TASK PROMPT:
Starting at the first line of the data, print each line verbatim up to and including the line bearing "- limitazioni per difetti di approssimazione", omitting pictures.

(Collected data)
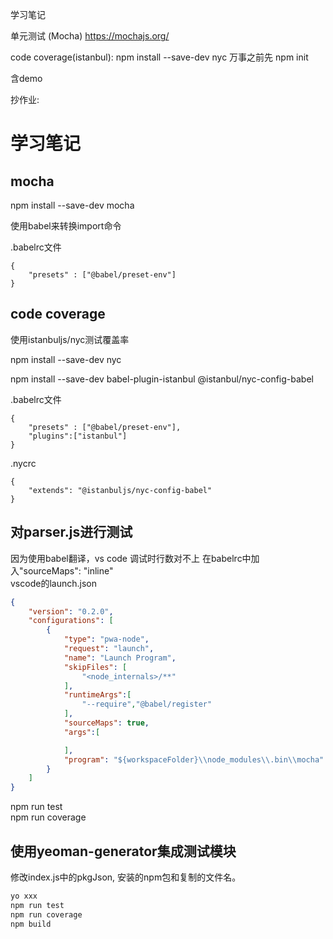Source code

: 学习笔记

单元测试 (Mocha)  https://mochajs.org/


code coverage(istanbul):  npm install --save-dev nyc
万事之前先 npm init



含demo

抄作业:

# 学习笔记

## mocha

npm install --save-dev mocha

使用babel来转换import命令

.babelrc文件 

```
{
    "presets" : ["@babel/preset-env"]
}
```

## code coverage

使用istanbuljs/nyc测试覆盖率

npm install --save-dev nyc

npm install --save-dev babel-plugin-istanbul @istanbul/nyc-config-babel


.babelrc文件 

```
{
    "presets" : ["@babel/preset-env"],
    "plugins":["istanbul"]
}
```

.nycrc 

```
{
    "extends": "@istanbuljs/nyc-config-babel"
}
```

## 对parser.js进行测试

因为使用babel翻译，vs code 调试时行数对不上 在babelrc中加入"sourceMaps": "inline"  
vscode的launch.json  

```json
{
    "version": "0.2.0",
    "configurations": [
        {
            "type": "pwa-node",
            "request": "launch",
            "name": "Launch Program",
            "skipFiles": [
                "<node_internals>/**"
            ],
            "runtimeArgs":[
                "--require","@babel/register"
            ],
            "sourceMaps": true,
            "args":[

            ],
            "program": "${workspaceFolder}\\node_modules\\.bin\\mocha"
        }
    ]
}
```

npm run test  
npm run coverage  


## 使用yeoman-generator集成测试模块

修改index.js中的pkgJson, 安装的npm包和复制的文件名。

```bash
yo xxx
npm run test
npm run coverage
npm build
```
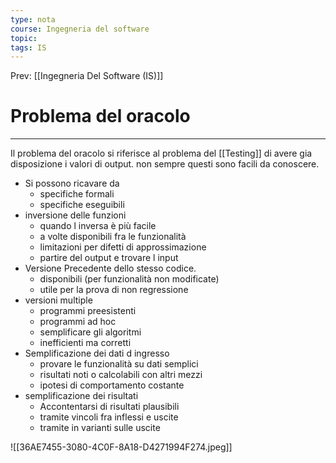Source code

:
 ```yaml
---
type: nota
course: Ingegneria del software
topic: 
tags: IS
---
```


Prev: [[Ingegneria Del Software (IS)]]

# Problema del oracolo
---

Il problema del oracolo si riferisce al problema del [[Testing]] di avere gia disposizione i valori di output. non sempre questi sono facili da conoscere.


- Si possono ricavare da
	- specifiche formali
	- specifiche eseguibili
- inversione delle funzioni
	- quando l inversa è più facile
	- a volte disponibili fra le funzionalità
	- limitazioni per difetti di approssimazione
	- partire del output e trovare l input
- Versione Precedente dello stesso codice.
	- disponibili (per funzionalità non modificate)
	- utile per la prova di non regressione
- versioni multiple
	- programmi preesistenti 
	- programmi ad hoc
	- semplificare gli algoritmi
	- inefficienti ma corretti
- Semplificazione dei dati d ingresso
	- provare le funzionalità su dati semplici
	- risultati noti o calcolabili con altri mezzi
	- ipotesi di comportamento costante
- semplificazione dei risultati
	- Accontentarsi di risultati plausibili
	- tramite vincoli fra inflessi e uscite
	- tramite in varianti sulle uscite

![[36AE7455-3080-4C0F-8A18-D4271994F274.jpeg]]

EXERCISE ANSWER:
Source code

: 学习笔记

单元测试 (Mocha)  https://mochajs.org/


code coverage(istanbul):  npm install --save-dev nyc
万事之前先 npm init



含demo

抄作业:

# 学习笔记

## mocha

npm install --save-dev mocha

使用babel来转换import命令

.babelrc文件 

```
{
    "presets" : ["@babel/preset-env"]
}
```

## code coverage

使用istanbuljs/nyc测试覆盖率

npm install --save-dev nyc

npm install --save-dev babel-plugin-istanbul @istanbul/nyc-config-babel


.babelrc文件 

```
{
    "presets" : ["@babel/preset-env"],
    "plugins":["istanbul"]
}
```

.nycrc 

```
{
    "extends": "@istanbuljs/nyc-config-babel"
}
```

## 对parser.js进行测试

因为使用babel翻译，vs code 调试时行数对不上 在babelrc中加入"sourceMaps": "inline"  
vscode的launch.json  

```json
{
    "version": "0.2.0",
    "configurations": [
        {
            "type": "pwa-node",
            "request": "launch",
            "name": "Launch Program",
            "skipFiles": [
                "<node_internals>/**"
            ],
            "runtimeArgs":[
                "--require","@babel/register"
            ],
            "sourceMaps": true,
            "args":[

            ],
            "program": "${workspaceFolder}\\node_modules\\.bin\\mocha"
        }
    ]
}
```

npm run test  
npm run coverage  


## 使用yeoman-generator集成测试模块

修改index.js中的pkgJson, 安装的npm包和复制的文件名。

```bash
yo xxx
npm run test
npm run coverage
npm build
```
Source code

:
 ```yaml
---
type: nota
course: Ingegneria del software
topic: 
tags: IS
---
```


Prev: [[Ingegneria Del Software (IS)]]

# Problema del oracolo
---

Il problema del oracolo si riferisce al problema del [[Testing]] di avere gia disposizione i valori di output. non sempre questi sono facili da conoscere.


- Si possono ricavare da
	- specifiche formali
	- specifiche eseguibili
- inversione delle funzioni
	- quando l inversa è più facile
	- a volte disponibili fra le funzionalità
	- limitazioni per difetti di approssimazione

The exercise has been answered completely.